• **Problem details**
Only the lines from the top of the data through the one with "Если $\rho(x)\equiv1$, то" are to be written out, each exactly as it stands.

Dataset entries
□ □ □ □ □
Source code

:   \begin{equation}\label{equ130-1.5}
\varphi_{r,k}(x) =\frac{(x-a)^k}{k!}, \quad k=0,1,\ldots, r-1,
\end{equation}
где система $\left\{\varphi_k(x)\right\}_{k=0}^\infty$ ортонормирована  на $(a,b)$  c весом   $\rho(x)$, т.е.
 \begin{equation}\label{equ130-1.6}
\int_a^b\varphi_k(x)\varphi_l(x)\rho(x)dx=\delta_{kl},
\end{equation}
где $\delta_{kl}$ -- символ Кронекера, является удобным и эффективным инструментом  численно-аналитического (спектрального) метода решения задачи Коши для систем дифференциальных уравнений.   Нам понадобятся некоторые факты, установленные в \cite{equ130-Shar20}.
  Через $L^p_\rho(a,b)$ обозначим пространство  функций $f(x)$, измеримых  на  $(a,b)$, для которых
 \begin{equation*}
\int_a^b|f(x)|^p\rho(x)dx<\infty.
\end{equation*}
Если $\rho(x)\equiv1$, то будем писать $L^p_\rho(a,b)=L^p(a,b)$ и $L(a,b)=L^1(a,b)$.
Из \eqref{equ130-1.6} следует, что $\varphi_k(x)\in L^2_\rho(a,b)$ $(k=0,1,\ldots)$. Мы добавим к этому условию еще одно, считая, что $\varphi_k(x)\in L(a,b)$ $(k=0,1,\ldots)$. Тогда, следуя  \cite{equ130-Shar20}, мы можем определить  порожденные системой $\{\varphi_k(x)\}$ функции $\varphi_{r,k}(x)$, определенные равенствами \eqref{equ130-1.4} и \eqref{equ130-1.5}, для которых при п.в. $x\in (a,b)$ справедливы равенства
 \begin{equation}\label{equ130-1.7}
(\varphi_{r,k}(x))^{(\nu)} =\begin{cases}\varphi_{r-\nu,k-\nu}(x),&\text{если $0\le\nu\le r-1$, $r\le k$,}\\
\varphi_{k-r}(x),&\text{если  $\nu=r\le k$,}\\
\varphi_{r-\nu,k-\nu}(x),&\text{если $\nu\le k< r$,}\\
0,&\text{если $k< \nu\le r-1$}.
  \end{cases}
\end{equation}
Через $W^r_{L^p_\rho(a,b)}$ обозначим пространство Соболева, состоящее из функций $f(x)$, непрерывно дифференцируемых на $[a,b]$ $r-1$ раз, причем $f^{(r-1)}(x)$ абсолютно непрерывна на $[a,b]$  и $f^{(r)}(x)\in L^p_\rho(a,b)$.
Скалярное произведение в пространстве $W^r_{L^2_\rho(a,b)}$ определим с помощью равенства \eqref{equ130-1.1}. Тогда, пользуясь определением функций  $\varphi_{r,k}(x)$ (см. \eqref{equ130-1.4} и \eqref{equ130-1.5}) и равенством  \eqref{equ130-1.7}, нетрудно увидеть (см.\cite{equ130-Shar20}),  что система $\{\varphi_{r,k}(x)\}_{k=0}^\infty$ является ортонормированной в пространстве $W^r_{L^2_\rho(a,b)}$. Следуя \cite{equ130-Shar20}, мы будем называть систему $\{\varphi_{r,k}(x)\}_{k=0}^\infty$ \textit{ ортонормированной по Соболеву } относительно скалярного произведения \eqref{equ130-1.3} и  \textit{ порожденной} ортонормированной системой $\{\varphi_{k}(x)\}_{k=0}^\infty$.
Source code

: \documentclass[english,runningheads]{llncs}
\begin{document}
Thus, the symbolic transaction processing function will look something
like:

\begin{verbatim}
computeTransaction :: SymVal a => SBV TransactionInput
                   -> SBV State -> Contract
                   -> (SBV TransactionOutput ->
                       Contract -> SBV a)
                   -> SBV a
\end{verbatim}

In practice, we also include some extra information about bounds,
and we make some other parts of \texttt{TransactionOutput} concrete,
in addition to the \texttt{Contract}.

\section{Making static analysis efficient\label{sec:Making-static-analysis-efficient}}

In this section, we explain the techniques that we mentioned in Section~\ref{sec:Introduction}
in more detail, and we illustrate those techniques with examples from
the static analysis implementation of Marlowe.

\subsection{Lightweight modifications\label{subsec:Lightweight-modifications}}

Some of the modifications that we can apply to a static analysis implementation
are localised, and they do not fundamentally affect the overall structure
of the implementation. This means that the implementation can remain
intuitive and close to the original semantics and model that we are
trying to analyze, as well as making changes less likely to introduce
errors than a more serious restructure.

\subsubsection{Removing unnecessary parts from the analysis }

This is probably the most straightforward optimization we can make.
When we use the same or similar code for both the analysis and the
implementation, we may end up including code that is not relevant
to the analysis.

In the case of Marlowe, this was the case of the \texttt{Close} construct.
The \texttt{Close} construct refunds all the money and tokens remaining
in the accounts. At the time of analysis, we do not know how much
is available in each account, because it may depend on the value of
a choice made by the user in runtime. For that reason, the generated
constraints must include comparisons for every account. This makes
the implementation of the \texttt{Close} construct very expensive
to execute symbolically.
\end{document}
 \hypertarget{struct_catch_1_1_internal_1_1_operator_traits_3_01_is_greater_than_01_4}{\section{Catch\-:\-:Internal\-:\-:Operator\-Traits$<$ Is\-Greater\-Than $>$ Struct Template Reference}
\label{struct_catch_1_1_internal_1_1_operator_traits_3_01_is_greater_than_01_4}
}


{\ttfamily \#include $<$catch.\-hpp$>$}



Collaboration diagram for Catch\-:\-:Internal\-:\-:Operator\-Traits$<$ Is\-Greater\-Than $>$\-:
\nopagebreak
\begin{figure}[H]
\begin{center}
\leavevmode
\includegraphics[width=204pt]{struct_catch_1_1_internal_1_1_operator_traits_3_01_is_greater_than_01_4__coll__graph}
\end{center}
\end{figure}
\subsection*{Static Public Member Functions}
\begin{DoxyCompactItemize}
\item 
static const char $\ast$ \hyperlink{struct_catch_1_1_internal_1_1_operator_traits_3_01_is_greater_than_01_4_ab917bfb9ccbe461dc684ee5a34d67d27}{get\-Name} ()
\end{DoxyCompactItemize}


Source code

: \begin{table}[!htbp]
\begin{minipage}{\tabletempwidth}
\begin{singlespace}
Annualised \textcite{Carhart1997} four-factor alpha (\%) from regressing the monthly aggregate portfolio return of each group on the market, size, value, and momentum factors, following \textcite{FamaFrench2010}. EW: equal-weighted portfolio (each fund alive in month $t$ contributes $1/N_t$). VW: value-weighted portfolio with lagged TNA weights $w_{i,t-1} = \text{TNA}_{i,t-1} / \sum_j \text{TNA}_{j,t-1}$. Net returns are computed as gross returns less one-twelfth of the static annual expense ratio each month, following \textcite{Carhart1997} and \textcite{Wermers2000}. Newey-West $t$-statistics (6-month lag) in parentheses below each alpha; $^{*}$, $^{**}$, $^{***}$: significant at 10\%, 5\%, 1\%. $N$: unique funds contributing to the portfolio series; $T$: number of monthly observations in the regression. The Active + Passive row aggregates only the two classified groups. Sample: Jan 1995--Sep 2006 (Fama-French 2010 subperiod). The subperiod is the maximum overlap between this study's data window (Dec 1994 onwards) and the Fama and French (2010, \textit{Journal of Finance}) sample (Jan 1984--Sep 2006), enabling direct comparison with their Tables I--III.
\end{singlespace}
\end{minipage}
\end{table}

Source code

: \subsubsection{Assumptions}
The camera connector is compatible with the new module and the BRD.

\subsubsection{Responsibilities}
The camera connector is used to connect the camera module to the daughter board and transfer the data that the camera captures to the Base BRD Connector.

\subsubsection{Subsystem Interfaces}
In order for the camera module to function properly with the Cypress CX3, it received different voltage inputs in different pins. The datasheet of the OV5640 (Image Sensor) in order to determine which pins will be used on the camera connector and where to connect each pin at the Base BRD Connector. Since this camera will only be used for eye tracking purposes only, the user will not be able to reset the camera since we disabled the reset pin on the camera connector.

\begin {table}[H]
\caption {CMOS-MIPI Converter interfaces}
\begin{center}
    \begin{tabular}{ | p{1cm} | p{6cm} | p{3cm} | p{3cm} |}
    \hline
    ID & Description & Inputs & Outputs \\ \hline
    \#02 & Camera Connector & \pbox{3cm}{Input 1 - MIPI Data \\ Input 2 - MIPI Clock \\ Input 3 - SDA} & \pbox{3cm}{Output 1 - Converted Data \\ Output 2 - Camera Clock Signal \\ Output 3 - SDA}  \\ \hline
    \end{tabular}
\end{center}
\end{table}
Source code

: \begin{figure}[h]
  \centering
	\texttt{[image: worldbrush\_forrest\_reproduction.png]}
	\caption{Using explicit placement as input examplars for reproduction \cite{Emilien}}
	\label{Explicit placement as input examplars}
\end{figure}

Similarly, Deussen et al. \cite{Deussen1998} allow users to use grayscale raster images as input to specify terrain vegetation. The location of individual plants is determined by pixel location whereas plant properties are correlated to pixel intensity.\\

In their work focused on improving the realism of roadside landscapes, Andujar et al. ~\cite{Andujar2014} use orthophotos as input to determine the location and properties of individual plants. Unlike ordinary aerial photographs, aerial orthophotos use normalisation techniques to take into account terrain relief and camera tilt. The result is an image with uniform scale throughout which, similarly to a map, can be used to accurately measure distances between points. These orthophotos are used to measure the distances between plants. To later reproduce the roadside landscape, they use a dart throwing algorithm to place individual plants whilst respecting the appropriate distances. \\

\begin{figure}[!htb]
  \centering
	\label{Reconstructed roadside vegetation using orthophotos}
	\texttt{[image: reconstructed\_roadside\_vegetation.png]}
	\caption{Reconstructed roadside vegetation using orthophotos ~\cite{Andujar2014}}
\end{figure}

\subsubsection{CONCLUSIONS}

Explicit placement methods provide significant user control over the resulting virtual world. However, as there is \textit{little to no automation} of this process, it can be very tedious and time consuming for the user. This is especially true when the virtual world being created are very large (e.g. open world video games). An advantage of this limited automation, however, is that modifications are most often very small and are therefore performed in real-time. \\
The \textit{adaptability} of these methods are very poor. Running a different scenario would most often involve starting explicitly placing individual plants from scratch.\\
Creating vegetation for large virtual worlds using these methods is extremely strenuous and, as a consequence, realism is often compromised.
□ □ □ □ □
• **Answer box**
Source code

:   \begin{equation}\label{equ130-1.5}
\varphi_{r,k}(x) =\frac{(x-a)^k}{k!}, \quad k=0,1,\ldots, r-1,
\end{equation}
где система $\left\{\varphi_k(x)\right\}_{k=0}^\infty$ ортонормирована  на $(a,b)$  c весом   $\rho(x)$, т.е.
 \begin{equation}\label{equ130-1.6}
\int_a^b\varphi_k(x)\varphi_l(x)\rho(x)dx=\delta_{kl},
\end{equation}
где $\delta_{kl}$ -- символ Кронекера, является удобным и эффективным инструментом  численно-аналитического (спектрального) метода решения задачи Коши для систем дифференциальных уравнений.   Нам понадобятся некоторые факты, установленные в \cite{equ130-Shar20}.
  Через $L^p_\rho(a,b)$ обозначим пространство  функций $f(x)$, измеримых  на  $(a,b)$, для которых
 \begin{equation*}
\int_a^b|f(x)|^p\rho(x)dx<\infty.
\end{equation*}
Если $\rho(x)\equiv1$, то будем писать $L^p_\rho(a,b)=L^p(a,b)$ и $L(a,b)=L^1(a,b)$.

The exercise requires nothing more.